As you restate the entries, keep every word intact and leave out whatever images they hold.

Plain-text document sources:
★ ★ ★

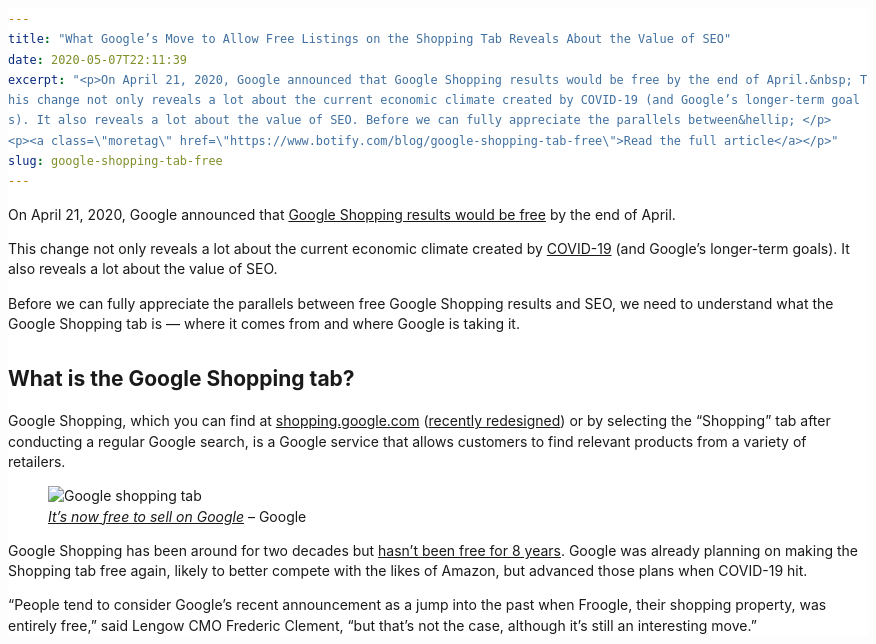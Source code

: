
 ```yaml
---
title: "What Google’s Move to Allow Free Listings on the Shopping Tab Reveals About the Value of SEO"
date: 2020-05-07T22:11:39
excerpt: "<p>On April 21, 2020, Google announced that Google Shopping results would be free by the end of April.&nbsp; This change not only reveals a lot about the current economic climate created by COVID-19 (and Google’s longer-term goals). It also reveals a lot about the value of SEO. Before we can fully appreciate the parallels between&hellip; </p>
<p><a class=\"moretag\" href=\"https://www.botify.com/blog/google-shopping-tab-free\">Read the full article</a></p>"
slug: google-shopping-tab-free
---
```



<p>On April 21, 2020, Google announced that <a href="https://www.blog.google/products/shopping/its-now-free-to-sell-on-google/" target="_blank" rel="noreferrer noopener" aria-label=" (opens in a new tab)">Google Shopping results would be free</a> by the end of April.&nbsp;</p>



<p>This change not only reveals a lot about the current economic climate created by <a href="https://www.botify.com/blog/covid-19-keyword-trends">COVID-19</a> (and Google’s longer-term goals). It also reveals a lot about the value of SEO.</p>



<p>Before we can fully appreciate the parallels between free Google Shopping results and SEO, we need to understand what the Google Shopping tab is — where it comes from and where Google is taking it.&nbsp;</p>



<h2 class="wp-block-heading" id="h-what-is-the-google-shopping-tab">What is the Google Shopping tab?</h2>



<p>Google Shopping, which you can find at <a href="https://shopping.google.com/u/0/?nord=1">shopping.google.com</a> (<a href="https://www.blog.google/products/shopping/find-best-prices-and-places-buy-google-shopping/">recently redesigned</a>) or by selecting the “Shopping” tab after conducting a regular Google search, is a Google service that allows customers to find relevant products from a variety of retailers.&nbsp;</p>



<div class="wp-block-image"><figure class="aligncenter size-large is-resized"><img loading="lazy" decoding="async" src="https://www.botify.com/wp-content/uploads/2020/05/chrome_3C9vIyCib6-1024x170.png" alt="Google shopping tab" class="wp-image-4918" width="768" height="128" srcset="https://www.botify.com/wp-content/uploads/2020/05/chrome_3C9vIyCib6-1024x170.png 1024w, https://www.botify.com/wp-content/uploads/2020/05/chrome_3C9vIyCib6-300x50.png 300w, https://www.botify.com/wp-content/uploads/2020/05/chrome_3C9vIyCib6-768x127.png 768w, https://www.botify.com/wp-content/uploads/2020/05/chrome_3C9vIyCib6-600x100.png 600w, https://www.botify.com/wp-content/uploads/2020/05/chrome_3C9vIyCib6-1040x173.png 1040w, https://www.botify.com/wp-content/uploads/2020/05/chrome_3C9vIyCib6.png 1308w" sizes="(max-width: 768px) 100vw, 768px" /><figcaption><a href="https://www.blog.google/products/shopping/its-now-free-to-sell-on-google/" target="_blank" rel="noreferrer noopener" aria-label="It's now free to sell on Google (opens in a new tab)"><em>It&#8217;s now free to sell on Google</em></a> &#8211; Google</figcaption></figure></div>



<p>Google Shopping has been around for two decades but <a href="https://searchengineland.com/google-product-search-to-become-google-shopping-use-pay-to-play-model-122959" target="_blank" rel="noreferrer noopener" aria-label=" (opens in a new tab)">hasn’t been free for 8 years</a>. Google was already planning on making the Shopping tab free again, likely to better compete with the likes of Amazon, but advanced those plans when COVID-19 hit.&nbsp;&nbsp;&nbsp;&nbsp;&nbsp;</p>



<p>“People tend to consider Google’s recent announcement as a jump into the past when Froogle, their shopping property, was entirely free,” said Lengow CMO Frederic Clement, “but that’s not the case, although it’s still an interesting move.”&nbsp;</p>
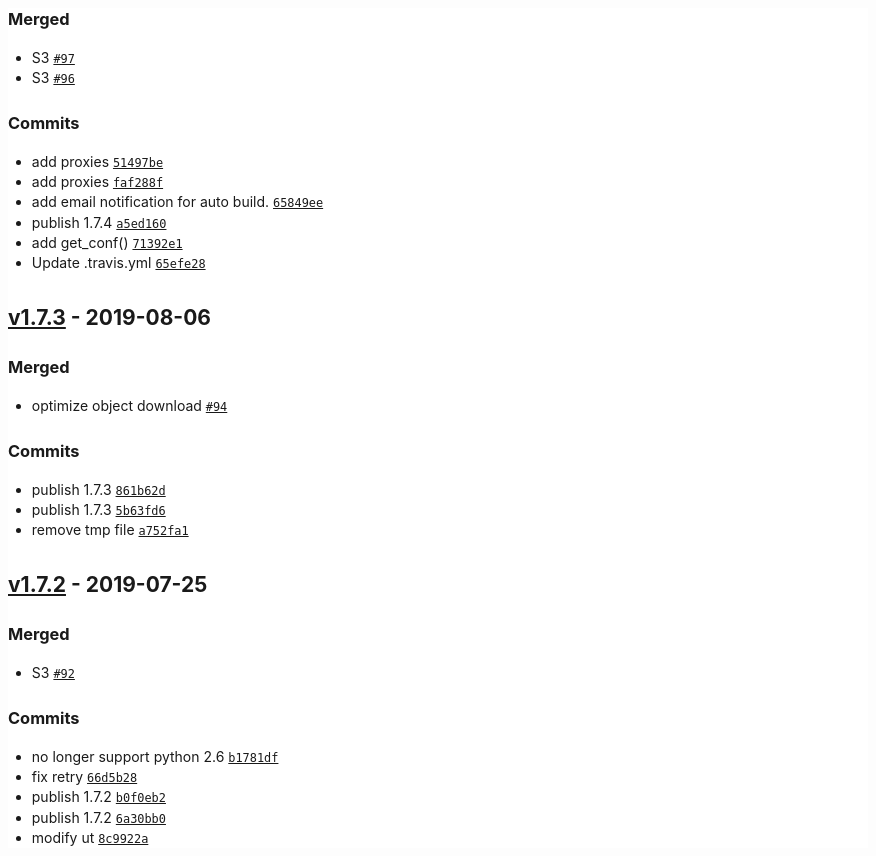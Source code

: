 ### Merged

- S3 [`#97`](https://github.com/tencentyun/cos-python-sdk-v5/pull/97)
- S3 [`#96`](https://github.com/tencentyun/cos-python-sdk-v5/pull/96)

### Commits

- add proxies [`51497be`](https://github.com/tencentyun/cos-python-sdk-v5/commit/51497be3d9326ab584410fd0af5c148d659f21d6)
- add proxies [`faf288f`](https://github.com/tencentyun/cos-python-sdk-v5/commit/faf288fef9dcf163b7b65d12263f83d16106b5ce)
- add email notification for auto build. [`65849ee`](https://github.com/tencentyun/cos-python-sdk-v5/commit/65849ee26ee404df2a22210343cf588883f51211)
- publish 1.7.4 [`a5ed160`](https://github.com/tencentyun/cos-python-sdk-v5/commit/a5ed1607585134a3e42e368cd75689d9c34192e4)
- add get_conf() [`71392e1`](https://github.com/tencentyun/cos-python-sdk-v5/commit/71392e1a76ffbc9b4075e6d5b05f7849061e5960)
- Update .travis.yml [`65efe28`](https://github.com/tencentyun/cos-python-sdk-v5/commit/65efe28d029224c6018097b3d57facb0609425b2)

## [v1.7.3](https://github.com/tencentyun/cos-python-sdk-v5/compare/v1.7.2...v1.7.3) - 2019-08-06

### Merged

- optimize object download [`#94`](https://github.com/tencentyun/cos-python-sdk-v5/pull/94)

### Commits

-  publish 1.7.3 [`861b62d`](https://github.com/tencentyun/cos-python-sdk-v5/commit/861b62db10e96619514a149edaa703d026c0492f)
- publish  1.7.3 [`5b63fd6`](https://github.com/tencentyun/cos-python-sdk-v5/commit/5b63fd64d9683099d0d152a4fd692428c8d9040c)
- remove tmp file [`a752fa1`](https://github.com/tencentyun/cos-python-sdk-v5/commit/a752fa14d5311d8e2bc79777a7cf70854f26d365)

## [v1.7.2](https://github.com/tencentyun/cos-python-sdk-v5/compare/v1.7.1...v1.7.2) - 2019-07-25

### Merged

- S3 [`#92`](https://github.com/tencentyun/cos-python-sdk-v5/pull/92)

### Commits

- no longer support python 2.6 [`b1781df`](https://github.com/tencentyun/cos-python-sdk-v5/commit/b1781df78d8343c8d0a81511171328eab78b0733)
- fix retry [`66d5b28`](https://github.com/tencentyun/cos-python-sdk-v5/commit/66d5b28d3e95924b8e556fbdbd5badbd1abb4b95)
- publish 1.7.2 [`b0f0eb2`](https://github.com/tencentyun/cos-python-sdk-v5/commit/b0f0eb2e96d4cc22976a1e21b7fc74da36c23ef4)
- publish 1.7.2 [`6a30bb0`](https://github.com/tencentyun/cos-python-sdk-v5/commit/6a30bb0852f59a71fb1a560d80fae47f9d7c69b9)
- modify ut [`8c9922a`](https://github.com/tencentyun/cos-python-sdk-v5/commit/8c9922a05f2a008e37dc55f7c12e40522ad88c2a)

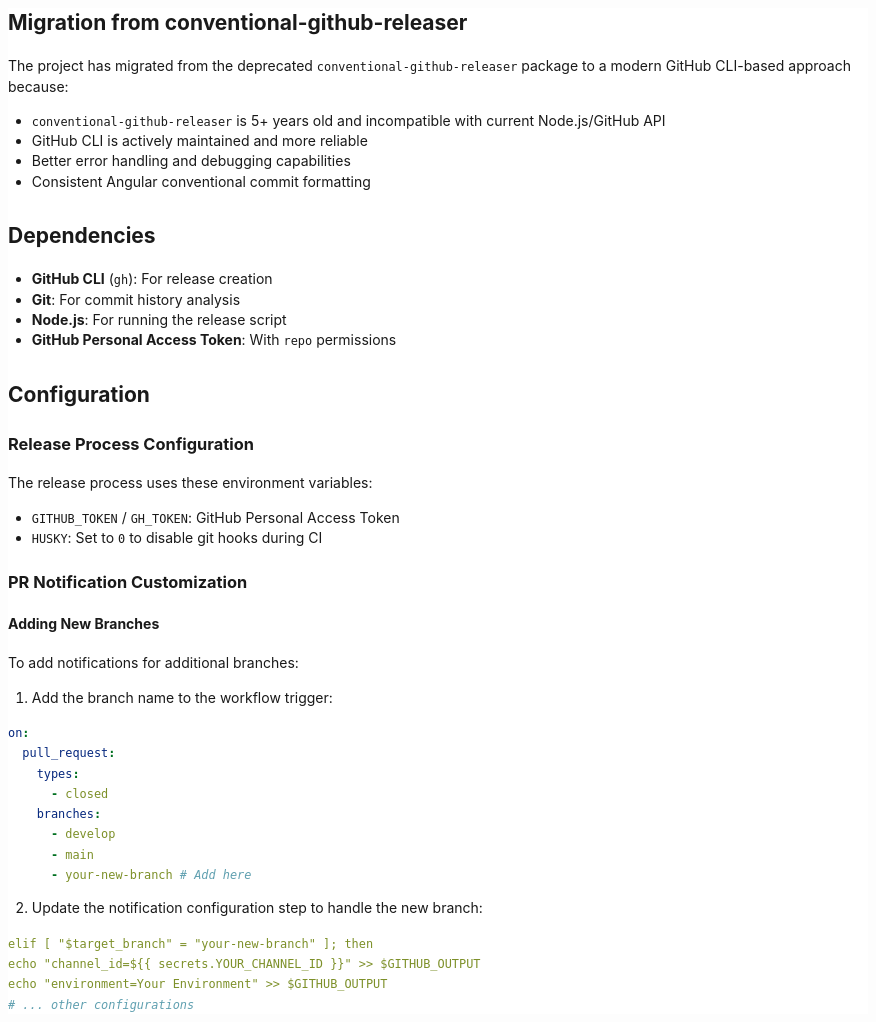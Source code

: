 ## Migration from conventional-github-releaser

The project has migrated from the deprecated `conventional-github-releaser` package to a modern GitHub CLI-based approach because:

- `conventional-github-releaser` is 5+ years old and incompatible with current Node.js/GitHub API
- GitHub CLI is actively maintained and more reliable
- Better error handling and debugging capabilities
- Consistent Angular conventional commit formatting

## Dependencies

- **GitHub CLI** (`gh`): For release creation
- **Git**: For commit history analysis
- **Node.js**: For running the release script
- **GitHub Personal Access Token**: With `repo` permissions

## Configuration

### Release Process Configuration

The release process uses these environment variables:

- `GITHUB_TOKEN` / `GH_TOKEN`: GitHub Personal Access Token
- `HUSKY`: Set to `0` to disable git hooks during CI

### PR Notification Customization

#### Adding New Branches

To add notifications for additional branches:

1. Add the branch name to the workflow trigger:

```yaml
on:
  pull_request:
    types:
      - closed
    branches:
      - develop
      - main
      - your-new-branch # Add here
```

2. Update the notification configuration step to handle the new branch:

```yaml
elif [ "$target_branch" = "your-new-branch" ]; then
echo "channel_id=${{ secrets.YOUR_CHANNEL_ID }}" >> $GITHUB_OUTPUT
echo "environment=Your Environment" >> $GITHUB_OUTPUT
# ... other configurations
```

★ ★ ★

## EXERCISE RESULT
Source code

:
 ```yaml
---
title: "What Google’s Move to Allow Free Listings on the Shopping Tab Reveals About the Value of SEO"
date: 2020-05-07T22:11:39
excerpt: "<p>On April 21, 2020, Google announced that Google Shopping results would be free by the end of April.&nbsp; This change not only reveals a lot about the current economic climate created by COVID-19 (and Google’s longer-term goals). It also reveals a lot about the value of SEO. Before we can fully appreciate the parallels between&hellip; </p>
<p><a class=\"moretag\" href=\"https://www.botify.com/blog/google-shopping-tab-free\">Read the full article</a></p>"
slug: google-shopping-tab-free
---
```



<p>On April 21, 2020, Google announced that <a href="https://www.blog.google/products/shopping/its-now-free-to-sell-on-google/" target="_blank" rel="noreferrer noopener" aria-label=" (opens in a new tab)">Google Shopping results would be free</a> by the end of April.&nbsp;</p>



<p>This change not only reveals a lot about the current economic climate created by <a href="https://www.botify.com/blog/covid-19-keyword-trends">COVID-19</a> (and Google’s longer-term goals). It also reveals a lot about the value of SEO.</p>



<p>Before we can fully appreciate the parallels between free Google Shopping results and SEO, we need to understand what the Google Shopping tab is — where it comes from and where Google is taking it.&nbsp;</p>



<h2 class="wp-block-heading" id="h-what-is-the-google-shopping-tab">What is the Google Shopping tab?</h2>



<p>Google Shopping, which you can find at <a href="https://shopping.google.com/u/0/?nord=1">shopping.google.com</a> (<a href="https://www.blog.google/products/shopping/find-best-prices-and-places-buy-google-shopping/">recently redesigned</a>) or by selecting the “Shopping” tab after conducting a regular Google search, is a Google service that allows customers to find relevant products from a variety of retailers.&nbsp;</p>



<div class="wp-block-image"><figure class="aligncenter size-large is-resized"><img loading="lazy" decoding="async" src="https://www.botify.com/wp-content/uploads/2020/05/chrome_3C9vIyCib6-1024x170.png" alt="Google shopping tab" class="wp-image-4918" width="768" height="128" srcset="https://www.botify.com/wp-content/uploads/2020/05/chrome_3C9vIyCib6-1024x170.png 1024w, https://www.botify.com/wp-content/uploads/2020/05/chrome_3C9vIyCib6-300x50.png 300w, https://www.botify.com/wp-content/uploads/2020/05/chrome_3C9vIyCib6-768x127.png 768w, https://www.botify.com/wp-content/uploads/2020/05/chrome_3C9vIyCib6-600x100.png 600w, https://www.botify.com/wp-content/uploads/2020/05/chrome_3C9vIyCib6-1040x173.png 1040w, https://www.botify.com/wp-content/uploads/2020/05/chrome_3C9vIyCib6.png 1308w" sizes="(max-width: 768px) 100vw, 768px" /><figcaption><a href="https://www.blog.google/products/shopping/its-now-free-to-sell-on-google/" target="_blank" rel="noreferrer noopener" aria-label="It's now free to sell on Google (opens in a new tab)"><em>It&#8217;s now free to sell on Google</em></a> &#8211; Google</figcaption></figure></div>



<p>Google Shopping has been around for two decades but <a href="https://searchengineland.com/google-product-search-to-become-google-shopping-use-pay-to-play-model-122959" target="_blank" rel="noreferrer noopener" aria-label=" (opens in a new tab)">hasn’t been free for 8 years</a>. Google was already planning on making the Shopping tab free again, likely to better compete with the likes of Amazon, but advanced those plans when COVID-19 hit.&nbsp;&nbsp;&nbsp;&nbsp;&nbsp;</p>



<p>“People tend to consider Google’s recent announcement as a jump into the past when Froogle, their shopping property, was entirely free,” said Lengow CMO Frederic Clement, “but that’s not the case, although it’s still an interesting move.”&nbsp;</p>
Source code

: ### Merged

- S3 [`#97`](https://github.com/tencentyun/cos-python-sdk-v5/pull/97)
- S3 [`#96`](https://github.com/tencentyun/cos-python-sdk-v5/pull/96)

### Commits

- add proxies [`51497be`](https://github.com/tencentyun/cos-python-sdk-v5/commit/51497be3d9326ab584410fd0af5c148d659f21d6)
- add proxies [`faf288f`](https://github.com/tencentyun/cos-python-sdk-v5/commit/faf288fef9dcf163b7b65d12263f83d16106b5ce)
- add email notification for auto build. [`65849ee`](https://github.com/tencentyun/cos-python-sdk-v5/commit/65849ee26ee404df2a22210343cf588883f51211)
- publish 1.7.4 [`a5ed160`](https://github.com/tencentyun/cos-python-sdk-v5/commit/a5ed1607585134a3e42e368cd75689d9c34192e4)
- add get_conf() [`71392e1`](https://github.com/tencentyun/cos-python-sdk-v5/commit/71392e1a76ffbc9b4075e6d5b05f7849061e5960)
- Update .travis.yml [`65efe28`](https://github.com/tencentyun/cos-python-sdk-v5/commit/65efe28d029224c6018097b3d57facb0609425b2)

## [v1.7.3](https://github.com/tencentyun/cos-python-sdk-v5/compare/v1.7.2...v1.7.3) - 2019-08-06

### Merged

- optimize object download [`#94`](https://github.com/tencentyun/cos-python-sdk-v5/pull/94)

### Commits

-  publish 1.7.3 [`861b62d`](https://github.com/tencentyun/cos-python-sdk-v5/commit/861b62db10e96619514a149edaa703d026c0492f)
- publish  1.7.3 [`5b63fd6`](https://github.com/tencentyun/cos-python-sdk-v5/commit/5b63fd64d9683099d0d152a4fd692428c8d9040c)
- remove tmp file [`a752fa1`](https://github.com/tencentyun/cos-python-sdk-v5/commit/a752fa14d5311d8e2bc79777a7cf70854f26d365)

## [v1.7.2](https://github.com/tencentyun/cos-python-sdk-v5/compare/v1.7.1...v1.7.2) - 2019-07-25

### Merged

- S3 [`#92`](https://github.com/tencentyun/cos-python-sdk-v5/pull/92)

### Commits

- no longer support python 2.6 [`b1781df`](https://github.com/tencentyun/cos-python-sdk-v5/commit/b1781df78d8343c8d0a81511171328eab78b0733)
- fix retry [`66d5b28`](https://github.com/tencentyun/cos-python-sdk-v5/commit/66d5b28d3e95924b8e556fbdbd5badbd1abb4b95)
- publish 1.7.2 [`b0f0eb2`](https://github.com/tencentyun/cos-python-sdk-v5/commit/b0f0eb2e96d4cc22976a1e21b7fc74da36c23ef4)
- publish 1.7.2 [`6a30bb0`](https://github.com/tencentyun/cos-python-sdk-v5/commit/6a30bb0852f59a71fb1a560d80fae47f9d7c69b9)
- modify ut [`8c9922a`](https://github.com/tencentyun/cos-python-sdk-v5/commit/8c9922a05f2a008e37dc55f7c12e40522ad88c2a)

Source code

: ## Migration from conventional-github-releaser

The project has migrated from the deprecated `conventional-github-releaser` package to a modern GitHub CLI-based approach because:

- `conventional-github-releaser` is 5+ years old and incompatible with current Node.js/GitHub API
- GitHub CLI is actively maintained and more reliable
- Better error handling and debugging capabilities
- Consistent Angular conventional commit formatting

## Dependencies

- **GitHub CLI** (`gh`): For release creation
- **Git**: For commit history analysis
- **Node.js**: For running the release script
- **GitHub Personal Access Token**: With `repo` permissions

## Configuration

### Release Process Configuration

The release process uses these environment variables:

- `GITHUB_TOKEN` / `GH_TOKEN`: GitHub Personal Access Token
- `HUSKY`: Set to `0` to disable git hooks during CI

### PR Notification Customization

#### Adding New Branches

To add notifications for additional branches:

1. Add the branch name to the workflow trigger:

```yaml
on:
  pull_request:
    types:
      - closed
    branches:
      - develop
      - main
      - your-new-branch # Add here
```

2. Update the notification configuration step to handle the new branch:

```yaml
elif [ "$target_branch" = "your-new-branch" ]; then
echo "channel_id=${{ secrets.YOUR_CHANNEL_ID }}" >> $GITHUB_OUTPUT
echo "environment=Your Environment" >> $GITHUB_OUTPUT
# ... other configurations
```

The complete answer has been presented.